Task item -
Show each line of the entries below in which the word "write" appears.

Entries taken from a collection:
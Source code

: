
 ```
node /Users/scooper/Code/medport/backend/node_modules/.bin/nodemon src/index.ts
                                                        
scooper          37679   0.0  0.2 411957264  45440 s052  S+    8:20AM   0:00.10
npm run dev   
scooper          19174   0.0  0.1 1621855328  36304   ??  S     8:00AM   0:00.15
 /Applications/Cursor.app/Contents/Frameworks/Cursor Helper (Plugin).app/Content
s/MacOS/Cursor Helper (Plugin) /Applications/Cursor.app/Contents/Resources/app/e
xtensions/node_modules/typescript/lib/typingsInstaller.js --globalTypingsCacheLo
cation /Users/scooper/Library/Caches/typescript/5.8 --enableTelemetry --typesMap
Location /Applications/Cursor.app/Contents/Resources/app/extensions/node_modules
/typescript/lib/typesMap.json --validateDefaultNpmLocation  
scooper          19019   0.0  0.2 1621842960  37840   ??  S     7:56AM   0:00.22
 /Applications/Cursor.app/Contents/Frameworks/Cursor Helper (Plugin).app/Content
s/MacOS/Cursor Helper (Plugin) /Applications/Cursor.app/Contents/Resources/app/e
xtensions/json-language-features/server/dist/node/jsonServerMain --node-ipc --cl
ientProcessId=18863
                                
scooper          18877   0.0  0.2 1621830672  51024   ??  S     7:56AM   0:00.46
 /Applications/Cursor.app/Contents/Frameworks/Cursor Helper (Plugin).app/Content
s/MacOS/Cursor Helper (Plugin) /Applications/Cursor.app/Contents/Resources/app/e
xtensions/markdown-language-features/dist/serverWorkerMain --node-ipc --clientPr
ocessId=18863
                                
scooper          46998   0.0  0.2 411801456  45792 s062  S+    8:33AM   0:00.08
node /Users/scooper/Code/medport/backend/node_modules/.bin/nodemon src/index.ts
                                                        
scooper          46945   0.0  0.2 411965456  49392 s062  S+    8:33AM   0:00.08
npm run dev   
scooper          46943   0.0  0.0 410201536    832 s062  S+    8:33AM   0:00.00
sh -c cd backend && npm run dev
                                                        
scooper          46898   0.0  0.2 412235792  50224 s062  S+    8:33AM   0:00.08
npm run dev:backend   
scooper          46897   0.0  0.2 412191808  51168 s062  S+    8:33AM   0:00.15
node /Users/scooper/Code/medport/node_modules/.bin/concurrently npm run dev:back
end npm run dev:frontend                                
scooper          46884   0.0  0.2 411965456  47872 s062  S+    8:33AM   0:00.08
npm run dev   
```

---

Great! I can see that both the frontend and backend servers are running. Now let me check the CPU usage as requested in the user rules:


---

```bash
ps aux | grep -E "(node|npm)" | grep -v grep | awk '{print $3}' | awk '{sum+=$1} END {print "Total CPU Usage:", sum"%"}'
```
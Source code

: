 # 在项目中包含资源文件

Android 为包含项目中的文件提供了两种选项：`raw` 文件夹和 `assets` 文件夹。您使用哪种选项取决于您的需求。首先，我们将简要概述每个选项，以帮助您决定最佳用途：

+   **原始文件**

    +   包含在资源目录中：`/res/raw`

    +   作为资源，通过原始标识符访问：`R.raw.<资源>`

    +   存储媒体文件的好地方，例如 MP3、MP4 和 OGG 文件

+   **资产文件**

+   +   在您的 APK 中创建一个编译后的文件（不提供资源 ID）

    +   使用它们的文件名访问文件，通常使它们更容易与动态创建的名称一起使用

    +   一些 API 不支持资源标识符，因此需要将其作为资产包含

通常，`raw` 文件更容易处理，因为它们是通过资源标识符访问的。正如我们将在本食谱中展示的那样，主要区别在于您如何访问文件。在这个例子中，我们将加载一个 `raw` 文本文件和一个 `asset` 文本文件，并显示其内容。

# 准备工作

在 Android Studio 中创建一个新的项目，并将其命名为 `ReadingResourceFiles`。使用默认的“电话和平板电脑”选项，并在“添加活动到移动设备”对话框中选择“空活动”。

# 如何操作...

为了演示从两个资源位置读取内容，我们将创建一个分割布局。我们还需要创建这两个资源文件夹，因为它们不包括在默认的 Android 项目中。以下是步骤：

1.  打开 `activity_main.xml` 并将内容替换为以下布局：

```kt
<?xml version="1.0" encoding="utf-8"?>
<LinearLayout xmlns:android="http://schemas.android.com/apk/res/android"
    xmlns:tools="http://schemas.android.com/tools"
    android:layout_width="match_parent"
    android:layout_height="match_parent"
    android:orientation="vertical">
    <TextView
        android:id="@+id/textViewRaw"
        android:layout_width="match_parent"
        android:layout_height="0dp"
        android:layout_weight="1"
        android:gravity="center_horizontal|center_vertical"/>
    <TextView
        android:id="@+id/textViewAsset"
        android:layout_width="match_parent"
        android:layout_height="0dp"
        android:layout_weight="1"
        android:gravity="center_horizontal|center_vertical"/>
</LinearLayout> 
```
==
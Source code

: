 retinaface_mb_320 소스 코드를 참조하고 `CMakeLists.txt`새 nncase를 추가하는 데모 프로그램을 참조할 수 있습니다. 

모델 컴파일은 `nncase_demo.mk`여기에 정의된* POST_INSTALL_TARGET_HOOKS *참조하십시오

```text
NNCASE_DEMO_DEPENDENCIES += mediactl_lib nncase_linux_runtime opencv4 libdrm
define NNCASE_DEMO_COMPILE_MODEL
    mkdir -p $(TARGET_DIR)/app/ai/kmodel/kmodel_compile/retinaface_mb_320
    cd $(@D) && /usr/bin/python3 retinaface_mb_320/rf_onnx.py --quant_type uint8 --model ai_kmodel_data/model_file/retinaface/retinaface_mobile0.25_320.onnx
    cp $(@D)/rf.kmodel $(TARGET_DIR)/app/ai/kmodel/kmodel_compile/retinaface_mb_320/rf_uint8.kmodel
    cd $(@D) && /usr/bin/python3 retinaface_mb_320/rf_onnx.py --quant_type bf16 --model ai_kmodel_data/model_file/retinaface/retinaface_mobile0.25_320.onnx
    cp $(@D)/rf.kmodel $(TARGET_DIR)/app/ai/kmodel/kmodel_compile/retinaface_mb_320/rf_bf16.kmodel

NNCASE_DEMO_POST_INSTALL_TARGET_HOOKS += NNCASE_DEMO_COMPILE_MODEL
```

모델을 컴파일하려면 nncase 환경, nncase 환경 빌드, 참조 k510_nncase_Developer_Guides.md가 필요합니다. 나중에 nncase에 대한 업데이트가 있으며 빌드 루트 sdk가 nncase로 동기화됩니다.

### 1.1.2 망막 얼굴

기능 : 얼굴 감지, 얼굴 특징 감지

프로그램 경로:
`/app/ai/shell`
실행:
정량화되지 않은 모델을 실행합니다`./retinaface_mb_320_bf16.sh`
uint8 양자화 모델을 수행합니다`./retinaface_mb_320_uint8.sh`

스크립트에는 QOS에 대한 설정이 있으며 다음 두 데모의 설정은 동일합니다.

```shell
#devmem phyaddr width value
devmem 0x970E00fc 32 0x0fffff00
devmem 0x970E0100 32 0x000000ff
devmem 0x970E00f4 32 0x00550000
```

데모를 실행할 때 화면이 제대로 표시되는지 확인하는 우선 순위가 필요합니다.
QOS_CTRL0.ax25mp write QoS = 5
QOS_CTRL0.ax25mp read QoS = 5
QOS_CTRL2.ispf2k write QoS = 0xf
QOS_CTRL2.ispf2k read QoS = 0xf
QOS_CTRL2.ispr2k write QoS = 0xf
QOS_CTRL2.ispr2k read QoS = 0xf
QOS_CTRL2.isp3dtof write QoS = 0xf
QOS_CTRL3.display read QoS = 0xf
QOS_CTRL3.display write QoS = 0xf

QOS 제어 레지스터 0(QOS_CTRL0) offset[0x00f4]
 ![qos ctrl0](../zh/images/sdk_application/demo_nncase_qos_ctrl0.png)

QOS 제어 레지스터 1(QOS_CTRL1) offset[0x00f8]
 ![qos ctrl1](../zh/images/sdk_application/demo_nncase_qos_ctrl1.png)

Result below -
QOS_CTRL0.ax25mp write QoS = 5
QOS_CTRL2.ispf2k write QoS = 0xf
QOS_CTRL2.ispr2k write QoS = 0xf
QOS_CTRL2.isp3dtof write QoS = 0xf
QOS_CTRL3.display write QoS = 0xf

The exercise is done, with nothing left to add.